> _EXERCISE BRIEF_:
Nothing but the lines from the start of the records through the line that contains "cette fonction peut" is to be copied, and each is to be copied exactly.

Plain-text document sources

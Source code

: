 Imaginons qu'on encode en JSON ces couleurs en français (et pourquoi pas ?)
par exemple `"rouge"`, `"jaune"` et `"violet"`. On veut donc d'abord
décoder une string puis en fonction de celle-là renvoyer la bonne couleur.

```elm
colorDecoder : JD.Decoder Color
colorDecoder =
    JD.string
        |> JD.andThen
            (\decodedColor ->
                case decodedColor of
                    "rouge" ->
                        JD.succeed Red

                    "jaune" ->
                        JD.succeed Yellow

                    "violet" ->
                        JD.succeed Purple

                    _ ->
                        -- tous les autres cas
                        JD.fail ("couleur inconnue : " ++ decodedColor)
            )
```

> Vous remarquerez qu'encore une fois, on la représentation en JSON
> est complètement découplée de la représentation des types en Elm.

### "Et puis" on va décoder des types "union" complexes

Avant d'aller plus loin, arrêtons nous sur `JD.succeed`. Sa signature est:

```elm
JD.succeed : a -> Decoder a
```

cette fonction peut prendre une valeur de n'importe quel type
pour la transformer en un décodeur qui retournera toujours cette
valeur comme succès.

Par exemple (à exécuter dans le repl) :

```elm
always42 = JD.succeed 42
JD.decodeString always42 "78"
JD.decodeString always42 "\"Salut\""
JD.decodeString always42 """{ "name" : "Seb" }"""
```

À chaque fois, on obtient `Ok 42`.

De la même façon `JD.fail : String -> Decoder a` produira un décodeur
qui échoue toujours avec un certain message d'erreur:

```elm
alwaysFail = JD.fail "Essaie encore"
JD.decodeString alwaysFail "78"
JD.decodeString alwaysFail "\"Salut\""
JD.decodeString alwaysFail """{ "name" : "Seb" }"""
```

> _SOLUTION TO THIS PROBLEM_:
Source code

: Imaginons qu'on encode en JSON ces couleurs en français (et pourquoi pas ?)
par exemple `"rouge"`, `"jaune"` et `"violet"`. On veut donc d'abord
décoder une string puis en fonction de celle-là renvoyer la bonne couleur.

```elm
colorDecoder : JD.Decoder Color
colorDecoder =
    JD.string
        |> JD.andThen
            (\decodedColor ->
                case decodedColor of
                    "rouge" ->
                        JD.succeed Red

                    "jaune" ->
                        JD.succeed Yellow

                    "violet" ->
                        JD.succeed Purple

                    _ ->
                        -- tous les autres cas
                        JD.fail ("couleur inconnue : " ++ decodedColor)
            )
```

> Vous remarquerez qu'encore une fois, on la représentation en JSON
> est complètement découplée de la représentation des types en Elm.

### "Et puis" on va décoder des types "union" complexes

Avant d'aller plus loin, arrêtons nous sur `JD.succeed`. Sa signature est:

```elm
JD.succeed : a -> Decoder a
```

cette fonction peut prendre une valeur de n'importe quel type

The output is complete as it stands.